El nombre de David Camerón figurará en los libros de historia, aspiración máxima de cualquier gobernante, junto a los padres de la Europa Unida, Schuman y Adenauer, solo que en el capítulo de los tontos sin remisión. Disculpen el calificativo, pero es más benévolo que los que le están aplicando ahora mismo algunos compatriotas suyos. El escritor y periodista John Carlin, por ejemplo, llegó a proclamar en la Cadena Ser, al ver el resultado afirmativo del Brexit, que se avergonzaba de ser Inglés. Y aún peor cuando escuchó la dimisión, qué menos, de Camerón: “Si se rigiera por la cultura japonesa ahora mismo debería suicidarse”.

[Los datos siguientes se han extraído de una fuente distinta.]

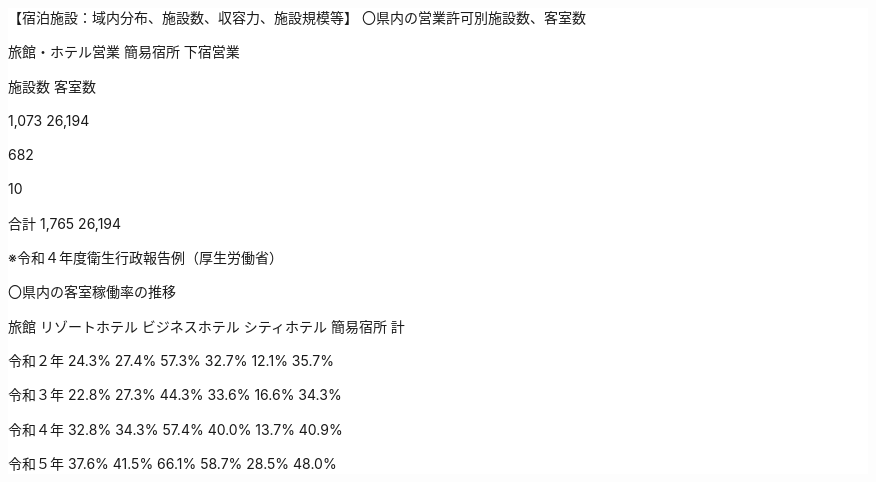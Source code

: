 【宿泊施設：域内分布、施設数、収容力、施設規模等】
〇県内の営業許可別施設数、客室数

旅館・ホテル営業  簡易宿所  下宿営業

施設数
客室数

1,073
26,194

682

10

合計
1,765
26,194

※令和４年度衛生行政報告例（厚生労働省）

〇県内の客室稼働率の推移

旅館
リゾートホテル
ビジネスホテル
シティホテル
簡易宿所
計

令和２年
24.3%
27.4%
57.3%
32.7%
12.1%
35.7%

令和３年
22.8%
27.3%
44.3%
33.6%
16.6%
34.3%

令和４年
32.8%
34.3%
57.4%
40.0%
13.7%
40.9%

令和５年
37.6%
41.5%
66.1%
58.7%
28.5%
48.0%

Ha sido todo un despropósito. Los mayores han votado en masa la salida de Europa después de 42 años de permanencia y los jóvenes, que en su mayoría querían seguir, ven amenazado seriamente su futuro porque al ser ciudadanos europeos tenían garantizadas más oportunidades. Los referéndums los carga el diablo. La prensa sensacionalista británica azuzó irresponsablemente el Brexit y el populismo eurófobo ha ganado sin disponer de un plan alternativo. Unos contaban con ganar pero perdieron y los que han ganado no lo tenían previsto, por lo que se ve. Puede ser el fin del Reino Unido. Escocia activará el segundo referéndum de independencia al que tiene derecho y esta vez lo ganará sin duda porque la mayoría quiere seguir en Europa. Irlanda del Norte se reunificará con Eire y se acabará la división en la isla. Gibraltar ya veremos qué decide. Inglaterra se quedará solo con Gales y gracias, porque si a Londres le dieran a elegir seguiría en Europa. Un drama. Como resume Felipe González, “Camerón incendió la casa y se le quemó todo”. El problema ahora es la adrenalina de los eurófobos, en versión extrema derecha, en varios países europeos empezando por Francia con la señora Marie Le Pen. En poco tiempo habrá algún referéndum similar en otro país.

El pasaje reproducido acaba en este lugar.